= Ellen Mortyn =

English actress

Ellen Mortyn (c. 1834 – 22 June 1859) was an English actress who died of consumption in Australia under controversial circumstances.

== History ==
Nothing has been found as to her early life. She was described as a leading lady of the Theatre Royal, Dublin. She was married to Charles George Mortyn of London and had two children, but had left him around 1855 on account of his drunken behavior.

She came to Australia in 1858 with George Coppin to play with G. V. Brooke's company at Melbourne's Theatre Royal.
In August she starred with Fred Younge in Tom Taylor's Pygmalion-esque An Unequal Match as "Hester Gazebrook", the role in which Lillie Langtry made her American debut in 1882.
She next played "Miriam" in (Mr) Shirley Brooks' Daughter of the Stars, a two-act play touted as a comedy, but was criticised as an extended homily which "would only amuse Society of Friends adherents and undertakers".
Next was Taylor's Helping Hands, which also starred the two Younge brothers - Fred and Richard.

She also played in Bayle Bernard's A Life's Trial, Douglas Jerrold's St Cupid,
She was a well-received Ophelia, in Hamlet, her first appearance in Shakespeare in Australia.

== Death ==
Her last role was as "Sylvia" in The Two Gentlemen of Verona at the Theatre Royal, Melbourne from 6 June 1859, but had to retire a week later due to haemorrhage of the lungs, attended to by Dr L. L. Smith and nursed by Mrs Smith and Brooke's wife. Her condition worsened rapidly and she died two weeks later, suffering pulmonary phthisis, caused by tuberculosis, hastened by hemoptysis (coughing up blood) and had been originally reported as having broken a blood vessel.

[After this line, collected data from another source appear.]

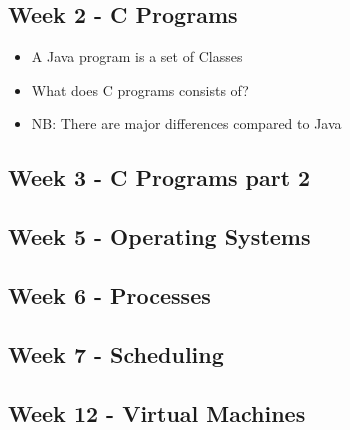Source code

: 
\subsection*{Week 2 - C Programs}
\begin{itemize}
\item A Java program is a set of Classes
\item What does C programs consists of?
\item NB: There are major differences compared to Java
\end{itemize}


\subsection*{Week 3 - C Programs part 2}



\subsection*{Week 5 - Operating Systems}



\subsection*{Week 6 - Processes}



\subsection*{Week 7 - Scheduling}



\subsection*{Week 12 - Virtual Machines}

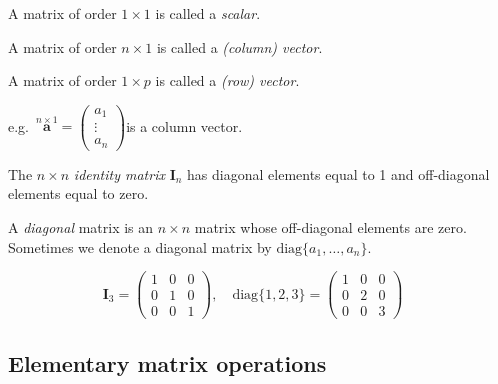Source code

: \documentclass[
]{book}
\theoremstyle{definition}
\theoremstyle{definition}
\theoremstyle{definition}
\theoremstyle{definition}
\theoremstyle{remark}
\begin{document}
A matrix of order \(1\times 1\) is called a \emph{scalar}.

A matrix of order \(n\times 1\) is called a \emph{(column) vector}.

A matrix of order \(1\times p\) is called a \emph{(row) vector}.

e.g.~\(\stackrel{n\times 1}{\mathbf a}=\left( \begin{array}{c} a_1\\\vdots\\a_n \end{array} \right)\)\quad is a column vector.

The \(n\times n\) \emph{identity matrix} \({\mathbf I}_n\) has diagonal elements equal to 1
and off-diagonal elements equal to zero.

A \emph{diagonal} matrix is an \(n \times n\) matrix whose
off-diagonal elements are zero. Sometimes we denote a diagonal
matrix by \(\text{diag}\{a_1,\ldots, a_n\}\).

\[\mathbf I_3 = \left(\begin{array}{ccc} 1&0&0\\ 0&1&0\\ 0&0&1\end{array}\right),\quad \text{diag}\{1,2,3\}=\left(\begin{array}{ccc} 1&0&0\\ 0&2&0\\ 0&0&3\end{array}\right)\quad\]

\hypertarget{elementary-matrix-operations}{%
\subsection{Elementary matrix operations}\label{elementary-matrix-operations}}
\end{document}
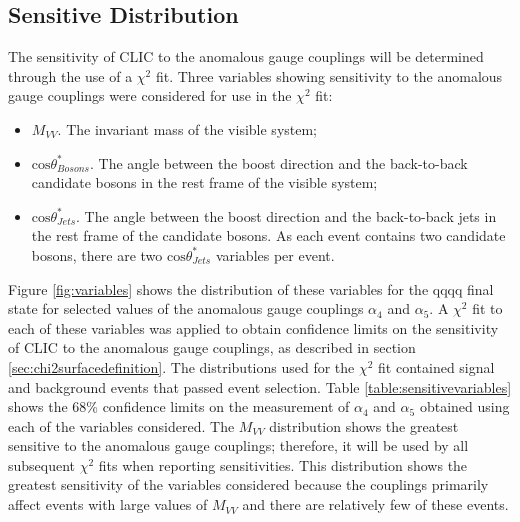 \subsection{Sensitive Distribution}
The sensitivity of CLIC to the anomalous gauge couplings will be determined through the use of a $\chi^{2}$ fit.  Three variables showing sensitivity to the anomalous gauge couplings were considered for use in the $\chi^{2}$ fit:
\begin{itemize}
\item \textbf{$M_{VV}$}.  The invariant mass of the visible system;
\item \textbf{$\text{cos}\theta^{*}_{Bosons}$}.  The angle between the boost direction and the back-to-back candidate bosons in the rest frame of the visible system;
\item \textbf{$\text{cos}\theta^{*}_{Jets}$}.  The angle between the boost direction and the back-to-back jets in the rest frame of the candidate bosons.  As each event contains two candidate bosons, there are two $\text{cos}\theta^{*}_{Jets}$ variables per event. 
\end{itemize}

Figure \ref{fig:variables} shows the distribution of these variables for the  \nu{\nu}qqqq final state for selected values of the anomalous gauge couplings $\alpha_{4}$ and $\alpha_{5}$.  A $\chi^{2}$ fit to each of these variables was applied to obtain confidence limits on the sensitivity of CLIC to the anomalous gauge couplings, as described in section \ref{sec:chi2surfacedefinition}.  The distributions used for the $\chi^{2}$ fit contained signal and background events that passed event selection.  Table \ref{table:sensitivevariables} shows the 68\% confidence limits on the measurement of $\alpha_{4}$ and $\alpha_{5}$ obtained using each of the variables considered.  The $M_{VV}$ distribution shows the greatest sensitive to the anomalous gauge couplings; therefore, it will be used by all subsequent $\chi^{2}$ fits when reporting sensitivities.  This distribution shows the greatest sensitivity of the variables considered because the couplings primarily affect events with large values of $M_{VV}$ and there are relatively few of these events.    


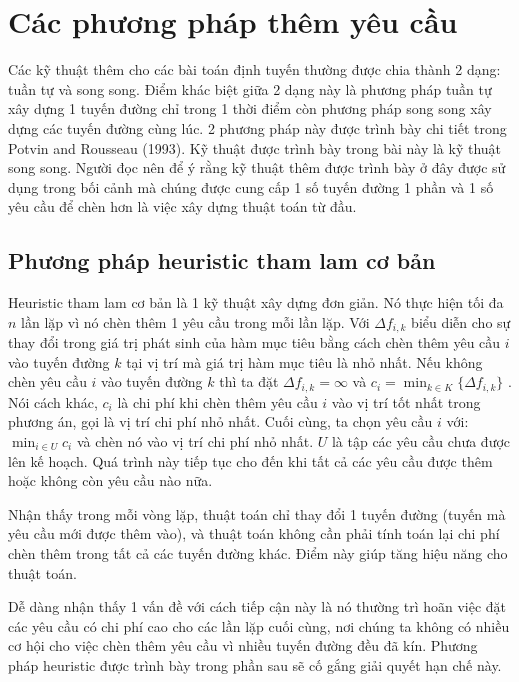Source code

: \section{Các phương pháp thêm yêu cầu}
Các kỹ thuật thêm cho các bài toán định tuyến thường được chia thành 2 dạng: tuần tự và song song. Điểm khác biệt giữa 2 dạng này là phương pháp tuần tự xây dựng 1 tuyến đường chỉ trong 1 thời điểm còn phương pháp song song xây dựng các tuyến đường cùng lúc. 2 phương pháp này được trình bày chi tiết trong Potvin and Rousseau (1993). Kỹ thuật được trình bày trong bài này là kỹ thuật song song. Người đọc nên để ý rằng kỹ thuật thêm được trình bày ở đây được sử dụng trong bối cảnh mà chúng được cung cấp 1 số tuyến đường 1 phần và 1 số yêu cầu để chèn hơn là việc xây dựng thuật toán từ đầu.

\subsection{Phương pháp heuristic tham lam cơ bản}
Heuristic tham lam cơ bản là 1 kỹ thuật xây dựng đơn giản. Nó thực hiện tối đa $n$ lần lặp vì nó chèn thêm 1 yêu cầu trong mỗi lần lặp. Với $\Delta f_{i, k}$ biểu diễn cho sự thay đổi trong giá trị phát sinh của hàm mục tiêu bằng cách chèn thêm yêu cầu $i$ vào tuyến đường $k$ tại vị trí mà giá trị hàm mục tiêu là nhỏ nhất. Nếu không chèn yêu cầu $i$ vào tuyến đường $k$ thì ta đặt $\Delta f_{i, k} = \infty$ và $c_i = \min_{k \in K}\{\Delta f_{i, k}\}$ . Nói cách khác, $c_i$ là chi phí khi chèn thêm yêu cầu $i$ vào vị trí tốt nhất trong phương án, gọi là vị trí chi phí nhỏ nhất. Cuối cùng, ta chọn yêu cầu $i$ với: $\min_{i \in U} c_i$ và chèn nó vào vị trí chi phí nhỏ nhất. $U$ là tập các yêu cầu chưa được lên kế hoạch. Quá trình này tiếp tục cho đến khi tất cả các yêu cầu được thêm hoặc không còn yêu cầu nào nữa.

Nhận thấy trong mỗi vòng lặp, thuật toán chỉ thay đổi 1 tuyến đường (tuyến mà yêu cầu mới được thêm vào), và thuật toán không cần phải tính toán lại chi phí chèn thêm trong tất cả các tuyến đường khác. Điểm này giúp tăng hiệu năng cho thuật toán.

Dễ dàng nhận thấy 1 vấn đề với cách tiếp cận này là nó thường trì hoãn việc đặt các yêu cầu có chi phí cao cho các lần lặp cuối cùng, nơi chúng ta không có nhiều cơ hội cho việc chèn thêm yêu cầu vì nhiều tuyến đường đều đã kín. Phương pháp heuristic được trình bày trong phần sau sẽ cố gắng giải quyết hạn chế này.

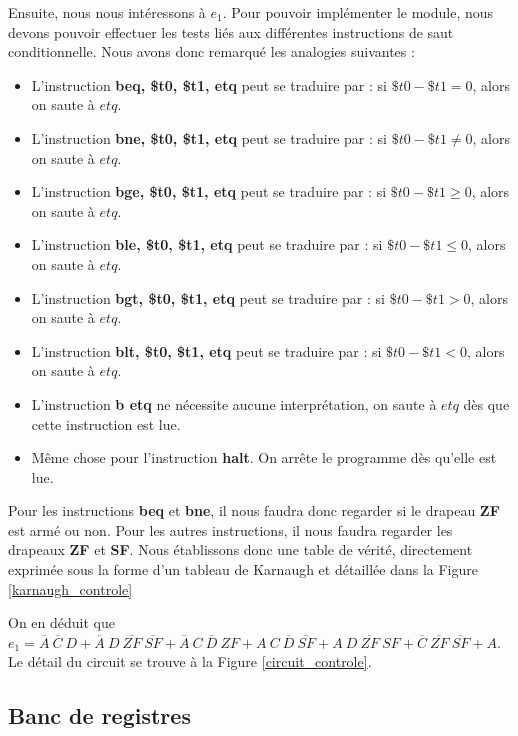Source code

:\documentclass[10pt,a4paper]{article}
\begin{document}
Ensuite, nous nous intéressons à $e_1$. Pour pouvoir implémenter le module, nous devons pouvoir effectuer les tests liés aux différentes instructions de saut conditionnelle. Nous avons donc remarqué les analogies suivantes :
\begin{itemize}
\item L'instruction \textbf{beq, \$t0, \$t1, etq} peut se traduire par : si $\$t0 - \$t1 = 0$, alors on saute à $etq$.
\item L'instruction \textbf{bne, \$t0, \$t1, etq} peut se traduire par : si $\$t0 - \$t1\neq0$, alors on saute à $etq$.
\item L'instruction \textbf{bge, \$t0, \$t1, etq} peut se traduire par : si $\$t0 - \$t1 \geq0$, alors on saute à $etq$.
\item L'instruction \textbf{ble, \$t0, \$t1, etq} peut se traduire par : si $\$t0 - \$t1 \leq0$, alors on saute à $etq$.
\item L'instruction \textbf{bgt, \$t0, \$t1, etq} peut se traduire par : si $\$t0 - \$t1 > 0$, alors on saute à $etq$.
\item L'instruction \textbf{blt, \$t0, \$t1, etq} peut se traduire par : si $\$t0 - \$t1 < 0$, alors on saute à $etq$.
\item L'instruction \textbf{b etq} ne nécessite aucune interprétation, on saute à $etq$ dès que cette instruction est lue.
\item Même chose pour l'instruction \textbf{halt}. On arrête le programme dès qu'elle est lue.
\end{itemize}
\vspace{0.2cm}
Pour les instructions \textbf{beq} et \textbf{bne}, il nous faudra donc regarder si le drapeau \textbf{ZF} est armé ou non. Pour les autres instructions, il nous faudra regarder les drapeaux \textbf{ZF} et \textbf{SF}. Nous établissons donc une table de vérité, directement exprimée sous la forme d'un tableau de Karnaugh et détaillée dans la Figure \ref{karnaugh_controle}

On en déduit que $e_1 = \overline{A}~\overline{C}~D + \overline{A}~D~\overline{ZF}~\overline{SF} + \overline{A}~C~\overline{D}~ZF + A~C~\overline{D}~\overline{SF} + A~D~\overline{ZF}~SF + \overline{C}~\overline{ZF}~\overline{SF} + A$. Le détail du circuit se trouve à la Figure \ref{circuit_controle}.

\subsection{Banc de registres}
\end{document}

Popular rumour had her procuring an abortion from Dr Smith and dying from complications. At the inquest a surgeon, Dr Iffla, testified that she was pregnant and he had refused to perform such a procedure as it was illegal, and that he didn't want legal problems like those of Dr L. L. Smith. She subsequently consulted Smith. The subject was not pursued further as four medical men testified that she had died from complications arising from diseased lungs.

Her remains were buried at the New Melbourne Cemetery, attended by members of both Houses of Parliament and City Council, Press, and several thousand onlookers.
Pallbearers included Dr L. L. Smith, George Coppin, G. V. Brooke and Robert Heir.
Fund-raising benefits for Mortyn's daughter were conducted by the two companies with which she had been associated — those of the Theatre Royal and the Olympic, but such was the ill-feeling between the two that G. V. Brooke of the "Royal" would not countenance Younge's suggestion of combining the two sums.